Namun perubahan yang paling penting adalah meningkatnya perbincangan tentang kekerasan terhadap perempuan dalam dua tahun terakhir, yang mendorong para korban untuk melapor dan melaporkan kejahatannya.

Misalnya, 13.230 kasus kejahatan terhadap perempuan terdaftar di Delhi tahun ini hingga tanggal 15 November, dibandingkan dengan 11.479 kasus pada periode yang sama di tahun 2013.

DANA YANG BELUM DIBELI

Dugaan pemerkosaan terhadap seorang wanita berusia 27 tahun di Delhi pada tanggal 5 Desember oleh seorang sopir taksi yang memiliki izin dari layanan taksi online populer AS, Uber, merupakan pengingat bahwa tidak cukup upaya yang dilakukan untuk mengatasi masalah tersebut, kata para aktivis.

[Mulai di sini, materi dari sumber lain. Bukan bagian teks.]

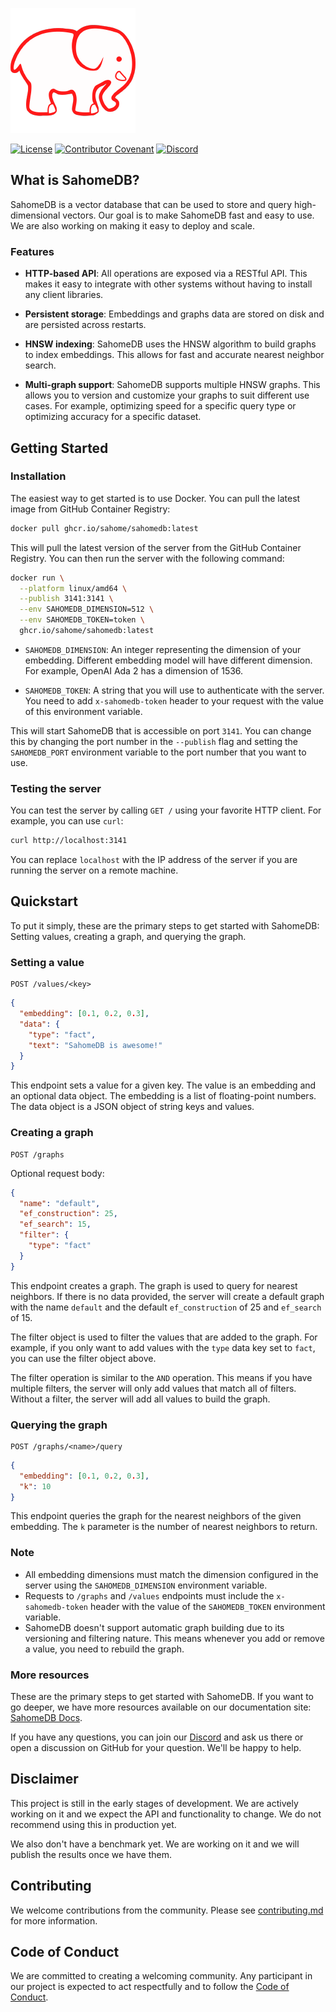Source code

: ![Oasys](/assets/banner.png)

[![License](https://img.shields.io/badge/License-Apache_2.0-blue.svg?style=for-the-badge)](https://opensource.org/licenses/Apache-2.0)
[![Contributor Covenant](https://img.shields.io/badge/Contributor%20Covenant-2.1-4baaaa.svg?style=for-the-badge)](/docs/code_of_conduct.md)
[![Discord](https://img.shields.io/discord/1182432298382131200?logo=discord&logoColor=%23ffffff&label=Discord&style=for-the-badge)](https://discord.gg/bDhQrkqNdsP4)

## What is SahomeDB?

SahomeDB is a vector database that can be used to store and query high-dimensional vectors. Our goal is to make SahomeDB fast and easy to use. We are also working on making it easy to deploy and scale.

### Features

- **HTTP-based API**: All operations are exposed via a RESTful API. This makes it easy to integrate with other systems without having to install any client libraries.

- **Persistent storage**: Embeddings and graphs data are stored on disk and are persisted across restarts.

- **HNSW indexing**: SahomeDB uses the HNSW algorithm to build graphs to index embeddings. This allows for fast and accurate nearest neighbor search.

- **Multi-graph support**: SahomeDB supports multiple HNSW graphs. This allows you to version and customize your graphs to suit different use cases. For example, optimizing speed for a specific query type or optimizing accuracy for a specific dataset.

## Getting Started

### Installation

The easiest way to get started is to use Docker. You can pull the latest image from GitHub Container Registry:

```bash
docker pull ghcr.io/sahome/sahomedb:latest
```

This will pull the latest version of the server from the GitHub Container Registry. You can then run the server with the following command:

```bash
docker run \
  --platform linux/amd64 \
  --publish 3141:3141 \
  --env SAHOMEDB_DIMENSION=512 \
  --env SAHOMEDB_TOKEN=token \
  ghcr.io/sahome/sahomedb:latest
```

- `SAHOMEDB_DIMENSION`: An integer representing the dimension of your embedding. Different embedding model will have different dimension. For example, OpenAI Ada 2 has a dimension of 1536.

- `SAHOMEDB_TOKEN`: A string that you will use to authenticate with the server. You need to add `x-sahomedb-token` header to your request with the value of this environment variable.

This will start SahomeDB that is accessible on port `3141`. You can change this by changing the port number in the `--publish` flag and setting the `SAHOMEDB_PORT` environment variable to the port number that you want to use.

### Testing the server

You can test the server by calling `GET /` using your favorite HTTP client. For example, you can use `curl`:

```bash
curl http://localhost:3141
```

You can replace `localhost` with the IP address of the server if you are running the server on a remote machine.

## Quickstart

To put it simply, these are the primary steps to get started with SahomeDB: Setting values, creating a graph, and querying the graph.

### Setting a value

```
POST /values/<key>
```

```json
{
  "embedding": [0.1, 0.2, 0.3],
  "data": {
    "type": "fact",
    "text": "SahomeDB is awesome!"
  }
}
```

This endpoint sets a value for a given key. The value is an embedding and an optional data object. The embedding is a list of floating-point numbers. The data object is a JSON object of string keys and values.

### Creating a graph

```
POST /graphs
```

Optional request body:

```json
{
  "name": "default",
  "ef_construction": 25,
  "ef_search": 15,
  "filter": {
    "type": "fact"
  }
}
```

This endpoint creates a graph. The graph is used to query for nearest neighbors. If there is no data provided, the server will create a default graph with the name `default` and the default `ef_construction` of 25 and `ef_search` of 15.

The filter object is used to filter the values that are added to the graph. For example, if you only want to add values with the `type` data key set to `fact`, you can use the filter object above.

The filter operation is similar to the `AND` operation. This means if you have multiple filters, the server will only add values that match all of filters. Without a filter, the server will add all values to build the graph.

### Querying the graph

```
POST /graphs/<name>/query
```

```json
{
  "embedding": [0.1, 0.2, 0.3],
  "k": 10
}
```

This endpoint queries the graph for the nearest neighbors of the given embedding. The `k` parameter is the number of nearest neighbors to return.

### Note

- All embedding dimensions must match the dimension configured in the server using the `SAHOMEDB_DIMENSION` environment variable.
- Requests to `/graphs` and `/values` endpoints must include the `x-sahomedb-token` header with the value of the `SAHOMEDB_TOKEN` environment variable.
- SahomeDB doesn't support automatic graph building due to its versioning and filtering nature. This means whenever you add or remove a value, you need to rebuild the graph.

### More resources

These are the primary steps to get started with SahomeDB. If you want to go deeper, we have more resources available on our documentation site: [SahomeDB Docs](https://www.sahometech.com/docs).

If you have any questions, you can join our [Discord](https://discord.gg/bDhQrkqNP4) and ask us there or open a discussion on GitHub for your question. We'll be happy to help.

## Disclaimer

This project is still in the early stages of development. We are actively working on it and we expect the API and functionality to change. We do not recommend using this in production yet.

We also don't have a benchmark yet. We are working on it and we will publish the results once we have them.

## Contributing

We welcome contributions from the community. Please see [contributing.md](/docs/contributing.md) for more information.

## Code of Conduct

We are committed to creating a welcoming community. Any participant in our project is expected to act respectfully and to follow the [Code of Conduct](/docs/code_of_conduct.md).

Sopir taksi tersebut sebelumnya pernah didakwa melakukan pelanggaran seksual, termasuk pemerkosaan, yang mengungkap tidak hanya kegagalan Uber dalam melakukan pemeriksaan latar belakang pengemudi di India, namun juga tidak adanya peraturan pemerintah mengenai layanan taksi berbasis internet.

“Kita perlu berbuat lebih banyak untuk membuat ruang publik kita lebih aman. Infrastruktur seperti penerangan jalan yang lebih baik, transportasi umum, dan konektivitas jarak jauh sangat penting,” kata Kalpana Viswanath, salah satu pendiri Safetipin, sebuah aplikasi yang membantu pengguna dengan memberikan keamanan -informasi terkait pasokan. informasi.

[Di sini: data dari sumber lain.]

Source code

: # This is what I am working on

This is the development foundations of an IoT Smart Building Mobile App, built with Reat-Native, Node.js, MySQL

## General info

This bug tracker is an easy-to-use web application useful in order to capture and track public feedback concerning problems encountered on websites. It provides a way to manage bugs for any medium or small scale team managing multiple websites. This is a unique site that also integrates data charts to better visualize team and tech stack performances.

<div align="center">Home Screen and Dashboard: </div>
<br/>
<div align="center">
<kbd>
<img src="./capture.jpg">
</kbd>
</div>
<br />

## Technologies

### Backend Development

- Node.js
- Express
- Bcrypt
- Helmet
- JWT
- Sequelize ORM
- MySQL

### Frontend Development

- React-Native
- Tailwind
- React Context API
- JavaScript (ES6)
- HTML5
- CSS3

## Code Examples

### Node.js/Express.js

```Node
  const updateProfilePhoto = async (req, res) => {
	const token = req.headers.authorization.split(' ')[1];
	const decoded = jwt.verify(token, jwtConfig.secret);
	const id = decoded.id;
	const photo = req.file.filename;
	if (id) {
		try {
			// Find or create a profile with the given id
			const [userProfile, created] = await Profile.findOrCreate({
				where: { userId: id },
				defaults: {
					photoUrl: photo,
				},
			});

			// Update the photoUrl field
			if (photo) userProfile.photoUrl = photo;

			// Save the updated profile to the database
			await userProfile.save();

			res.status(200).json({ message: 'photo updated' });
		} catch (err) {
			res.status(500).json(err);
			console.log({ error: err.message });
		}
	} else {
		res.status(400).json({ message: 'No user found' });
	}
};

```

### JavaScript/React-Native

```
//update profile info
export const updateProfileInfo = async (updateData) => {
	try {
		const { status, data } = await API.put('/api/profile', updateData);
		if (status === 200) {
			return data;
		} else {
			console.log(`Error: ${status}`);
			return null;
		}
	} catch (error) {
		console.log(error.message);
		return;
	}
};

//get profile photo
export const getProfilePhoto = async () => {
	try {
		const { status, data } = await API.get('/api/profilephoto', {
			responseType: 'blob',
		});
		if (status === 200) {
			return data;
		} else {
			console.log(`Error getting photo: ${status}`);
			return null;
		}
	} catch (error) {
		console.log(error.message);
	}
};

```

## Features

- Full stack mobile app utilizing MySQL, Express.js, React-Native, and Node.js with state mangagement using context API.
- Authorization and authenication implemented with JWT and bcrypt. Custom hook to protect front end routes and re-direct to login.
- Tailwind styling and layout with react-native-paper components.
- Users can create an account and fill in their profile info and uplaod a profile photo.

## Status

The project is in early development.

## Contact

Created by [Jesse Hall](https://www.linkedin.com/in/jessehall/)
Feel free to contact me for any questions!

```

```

Masih ada ratusan jalur yang belum dilengkapi penerangan, banyak stasiun kereta bawah tanah yang tidak memiliki becak atau taksi di luar pada malam hari, dan tidak cukup bus yang beroperasi setelah jam sibuk malam hari – kesenjangan keamanan yang seharusnya dapat diisi oleh dana sebesar $320 juta yang diambil dari nama korban pemerkosaan beramai-ramai di bus. tapi gagal.

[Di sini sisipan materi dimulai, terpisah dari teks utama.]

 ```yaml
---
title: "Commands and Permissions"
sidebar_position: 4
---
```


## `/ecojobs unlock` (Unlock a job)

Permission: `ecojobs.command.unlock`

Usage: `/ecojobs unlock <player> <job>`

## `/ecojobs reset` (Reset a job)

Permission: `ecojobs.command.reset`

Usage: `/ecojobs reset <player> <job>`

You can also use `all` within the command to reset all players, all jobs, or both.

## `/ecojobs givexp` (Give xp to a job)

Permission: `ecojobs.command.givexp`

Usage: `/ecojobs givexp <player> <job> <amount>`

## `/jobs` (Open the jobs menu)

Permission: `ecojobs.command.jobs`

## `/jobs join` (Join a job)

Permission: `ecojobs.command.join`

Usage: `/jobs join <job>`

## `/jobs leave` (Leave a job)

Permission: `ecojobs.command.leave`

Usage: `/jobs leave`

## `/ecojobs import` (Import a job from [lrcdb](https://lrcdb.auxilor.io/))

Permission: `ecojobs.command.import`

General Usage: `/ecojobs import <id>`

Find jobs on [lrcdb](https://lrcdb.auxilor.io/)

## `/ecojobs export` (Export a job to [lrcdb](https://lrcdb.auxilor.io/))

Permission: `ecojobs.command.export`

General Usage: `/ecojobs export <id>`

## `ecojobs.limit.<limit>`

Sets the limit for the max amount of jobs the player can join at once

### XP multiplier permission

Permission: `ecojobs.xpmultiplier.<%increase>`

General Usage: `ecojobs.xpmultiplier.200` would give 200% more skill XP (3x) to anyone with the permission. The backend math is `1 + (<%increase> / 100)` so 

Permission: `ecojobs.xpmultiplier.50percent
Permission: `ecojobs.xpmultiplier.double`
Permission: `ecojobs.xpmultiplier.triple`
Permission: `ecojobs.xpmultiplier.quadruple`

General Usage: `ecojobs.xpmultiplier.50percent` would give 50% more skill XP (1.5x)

“Tidak ada seorang pun yang berharap segalanya akan baik-baik saja setelah dua tahun.” kata Kavita Krishnan, aktivis dan sekretaris Asosiasi Wanita Progresif Seluruh India.

“Tetapi hal termudah yang bisa dilakukan pemerintah untuk menjamin kebebasan bergerak perempuan di kota tidak dilakukan.”